--- START ---
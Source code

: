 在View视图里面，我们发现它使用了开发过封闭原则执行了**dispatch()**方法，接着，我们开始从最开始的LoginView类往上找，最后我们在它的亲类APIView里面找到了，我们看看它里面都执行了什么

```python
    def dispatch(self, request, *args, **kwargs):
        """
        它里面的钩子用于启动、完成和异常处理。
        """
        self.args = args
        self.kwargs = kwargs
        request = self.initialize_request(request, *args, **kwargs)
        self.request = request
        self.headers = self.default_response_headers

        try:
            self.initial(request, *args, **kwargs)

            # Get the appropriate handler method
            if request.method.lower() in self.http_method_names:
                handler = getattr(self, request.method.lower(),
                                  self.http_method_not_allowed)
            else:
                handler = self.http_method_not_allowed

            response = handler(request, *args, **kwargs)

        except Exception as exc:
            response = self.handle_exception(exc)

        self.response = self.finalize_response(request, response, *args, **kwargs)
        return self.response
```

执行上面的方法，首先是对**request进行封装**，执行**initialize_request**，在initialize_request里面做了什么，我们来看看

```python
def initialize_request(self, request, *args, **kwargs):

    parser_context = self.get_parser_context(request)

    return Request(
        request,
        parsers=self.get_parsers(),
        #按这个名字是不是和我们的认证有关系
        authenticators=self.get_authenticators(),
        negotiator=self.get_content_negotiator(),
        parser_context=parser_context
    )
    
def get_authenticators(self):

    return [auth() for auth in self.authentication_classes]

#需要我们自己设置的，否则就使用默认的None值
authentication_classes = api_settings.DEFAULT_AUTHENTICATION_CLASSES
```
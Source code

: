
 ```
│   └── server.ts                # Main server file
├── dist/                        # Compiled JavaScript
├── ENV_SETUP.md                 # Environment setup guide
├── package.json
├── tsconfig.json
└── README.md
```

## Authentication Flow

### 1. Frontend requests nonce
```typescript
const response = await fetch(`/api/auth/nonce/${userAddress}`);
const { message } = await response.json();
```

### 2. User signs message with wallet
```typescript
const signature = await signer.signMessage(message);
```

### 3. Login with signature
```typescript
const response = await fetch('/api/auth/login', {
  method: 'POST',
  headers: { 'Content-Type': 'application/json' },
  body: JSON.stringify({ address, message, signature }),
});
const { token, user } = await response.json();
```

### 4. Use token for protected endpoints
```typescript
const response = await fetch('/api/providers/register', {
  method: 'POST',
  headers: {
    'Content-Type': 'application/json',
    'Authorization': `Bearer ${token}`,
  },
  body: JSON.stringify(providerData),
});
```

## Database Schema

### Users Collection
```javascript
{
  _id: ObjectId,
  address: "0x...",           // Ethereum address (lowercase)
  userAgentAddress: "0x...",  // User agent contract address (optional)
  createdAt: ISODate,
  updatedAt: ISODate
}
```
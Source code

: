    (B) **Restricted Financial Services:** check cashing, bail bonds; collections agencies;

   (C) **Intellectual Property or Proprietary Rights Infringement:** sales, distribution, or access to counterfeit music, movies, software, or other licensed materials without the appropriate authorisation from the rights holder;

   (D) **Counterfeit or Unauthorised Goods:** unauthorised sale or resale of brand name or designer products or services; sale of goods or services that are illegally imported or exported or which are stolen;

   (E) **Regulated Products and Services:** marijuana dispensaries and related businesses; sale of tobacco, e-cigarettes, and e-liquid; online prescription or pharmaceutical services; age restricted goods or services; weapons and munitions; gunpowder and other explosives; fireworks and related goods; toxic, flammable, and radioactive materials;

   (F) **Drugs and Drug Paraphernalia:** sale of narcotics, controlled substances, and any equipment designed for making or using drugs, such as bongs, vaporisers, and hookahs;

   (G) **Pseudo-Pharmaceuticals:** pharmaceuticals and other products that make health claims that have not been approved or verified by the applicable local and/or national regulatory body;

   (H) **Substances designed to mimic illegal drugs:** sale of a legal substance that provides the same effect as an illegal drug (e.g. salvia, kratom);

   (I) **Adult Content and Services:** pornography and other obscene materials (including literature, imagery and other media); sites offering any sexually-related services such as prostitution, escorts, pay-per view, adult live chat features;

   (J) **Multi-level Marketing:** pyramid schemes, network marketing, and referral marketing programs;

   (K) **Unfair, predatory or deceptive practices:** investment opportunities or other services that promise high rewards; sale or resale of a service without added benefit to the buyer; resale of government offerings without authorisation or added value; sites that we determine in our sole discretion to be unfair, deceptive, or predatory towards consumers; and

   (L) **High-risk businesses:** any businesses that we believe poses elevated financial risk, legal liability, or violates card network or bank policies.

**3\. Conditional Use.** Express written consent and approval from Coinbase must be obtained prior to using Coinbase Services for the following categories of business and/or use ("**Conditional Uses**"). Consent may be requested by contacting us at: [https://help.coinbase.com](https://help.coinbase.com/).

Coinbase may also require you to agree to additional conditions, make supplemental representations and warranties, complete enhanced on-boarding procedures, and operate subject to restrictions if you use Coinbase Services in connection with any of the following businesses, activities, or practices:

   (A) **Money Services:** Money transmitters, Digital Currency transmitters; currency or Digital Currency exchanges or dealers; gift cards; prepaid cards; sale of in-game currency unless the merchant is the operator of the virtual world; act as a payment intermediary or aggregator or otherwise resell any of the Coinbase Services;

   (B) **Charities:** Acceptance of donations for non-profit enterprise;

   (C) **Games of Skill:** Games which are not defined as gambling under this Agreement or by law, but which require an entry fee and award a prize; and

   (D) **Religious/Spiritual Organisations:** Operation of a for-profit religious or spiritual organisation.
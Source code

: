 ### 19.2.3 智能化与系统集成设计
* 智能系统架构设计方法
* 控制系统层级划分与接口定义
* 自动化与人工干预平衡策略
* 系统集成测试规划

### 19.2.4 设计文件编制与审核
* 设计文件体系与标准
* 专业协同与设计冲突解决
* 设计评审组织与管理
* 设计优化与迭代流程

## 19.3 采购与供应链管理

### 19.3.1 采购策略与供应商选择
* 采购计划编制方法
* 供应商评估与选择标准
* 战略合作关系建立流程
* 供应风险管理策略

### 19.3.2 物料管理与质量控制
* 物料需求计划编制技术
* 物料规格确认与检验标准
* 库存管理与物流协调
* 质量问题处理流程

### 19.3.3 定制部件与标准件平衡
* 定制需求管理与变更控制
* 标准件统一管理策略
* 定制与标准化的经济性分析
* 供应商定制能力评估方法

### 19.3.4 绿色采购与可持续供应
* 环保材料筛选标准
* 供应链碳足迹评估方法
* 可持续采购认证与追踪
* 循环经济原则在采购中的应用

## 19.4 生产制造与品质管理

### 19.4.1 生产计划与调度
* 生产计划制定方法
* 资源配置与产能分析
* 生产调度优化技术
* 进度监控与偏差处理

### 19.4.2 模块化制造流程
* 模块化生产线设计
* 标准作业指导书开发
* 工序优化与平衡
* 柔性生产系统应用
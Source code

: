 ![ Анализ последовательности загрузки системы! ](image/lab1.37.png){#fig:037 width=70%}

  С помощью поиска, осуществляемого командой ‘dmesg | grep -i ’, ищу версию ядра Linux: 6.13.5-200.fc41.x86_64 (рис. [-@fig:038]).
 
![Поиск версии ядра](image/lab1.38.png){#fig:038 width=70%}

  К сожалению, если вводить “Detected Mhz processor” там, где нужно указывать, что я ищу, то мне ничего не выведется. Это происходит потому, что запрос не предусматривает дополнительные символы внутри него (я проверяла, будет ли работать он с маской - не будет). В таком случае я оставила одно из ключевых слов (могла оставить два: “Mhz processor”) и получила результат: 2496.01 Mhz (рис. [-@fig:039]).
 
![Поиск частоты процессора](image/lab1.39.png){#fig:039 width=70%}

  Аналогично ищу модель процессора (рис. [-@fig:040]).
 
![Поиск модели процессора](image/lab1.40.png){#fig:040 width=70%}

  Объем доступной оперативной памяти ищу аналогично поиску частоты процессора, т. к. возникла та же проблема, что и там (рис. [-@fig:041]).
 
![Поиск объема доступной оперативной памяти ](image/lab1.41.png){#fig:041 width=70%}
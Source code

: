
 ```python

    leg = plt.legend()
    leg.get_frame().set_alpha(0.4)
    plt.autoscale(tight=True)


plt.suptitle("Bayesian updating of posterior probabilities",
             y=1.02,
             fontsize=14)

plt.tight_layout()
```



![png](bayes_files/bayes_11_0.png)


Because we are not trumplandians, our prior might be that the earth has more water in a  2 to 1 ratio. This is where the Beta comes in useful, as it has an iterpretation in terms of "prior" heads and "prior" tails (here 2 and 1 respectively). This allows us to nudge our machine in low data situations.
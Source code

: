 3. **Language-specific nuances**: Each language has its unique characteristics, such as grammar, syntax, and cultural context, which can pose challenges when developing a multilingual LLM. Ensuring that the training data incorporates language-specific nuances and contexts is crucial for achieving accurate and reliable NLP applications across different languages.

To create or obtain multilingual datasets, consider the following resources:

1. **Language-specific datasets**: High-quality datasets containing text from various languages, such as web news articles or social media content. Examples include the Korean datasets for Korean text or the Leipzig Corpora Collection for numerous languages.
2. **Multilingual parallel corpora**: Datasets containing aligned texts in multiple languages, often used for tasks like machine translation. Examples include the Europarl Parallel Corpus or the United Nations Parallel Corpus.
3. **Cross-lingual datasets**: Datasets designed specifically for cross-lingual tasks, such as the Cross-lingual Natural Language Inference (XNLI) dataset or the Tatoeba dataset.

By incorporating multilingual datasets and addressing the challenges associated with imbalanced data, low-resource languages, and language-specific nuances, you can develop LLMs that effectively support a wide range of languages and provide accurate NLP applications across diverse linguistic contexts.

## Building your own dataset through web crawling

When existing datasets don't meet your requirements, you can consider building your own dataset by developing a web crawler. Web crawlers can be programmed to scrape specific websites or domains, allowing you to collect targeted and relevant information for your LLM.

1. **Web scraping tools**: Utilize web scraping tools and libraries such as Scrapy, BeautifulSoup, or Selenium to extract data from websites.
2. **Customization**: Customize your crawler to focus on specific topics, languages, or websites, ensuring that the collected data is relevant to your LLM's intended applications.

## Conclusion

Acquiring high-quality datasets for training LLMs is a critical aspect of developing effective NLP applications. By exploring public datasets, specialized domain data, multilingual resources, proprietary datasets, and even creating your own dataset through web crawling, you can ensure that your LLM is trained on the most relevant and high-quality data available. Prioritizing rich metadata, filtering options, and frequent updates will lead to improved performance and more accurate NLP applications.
--- END ---
Take the records above and return, word for word, only the lines that fall from the line with "## Building your" to the line with "When existing datasets", both of them included.

## Building your own dataset through web crawling

When existing datasets don't meet your requirements, you can consider building your own dataset by developing a web crawler. Web crawlers can be programmed to scrape specific websites or domains, allowing you to collect targeted and relevant information for your LLM.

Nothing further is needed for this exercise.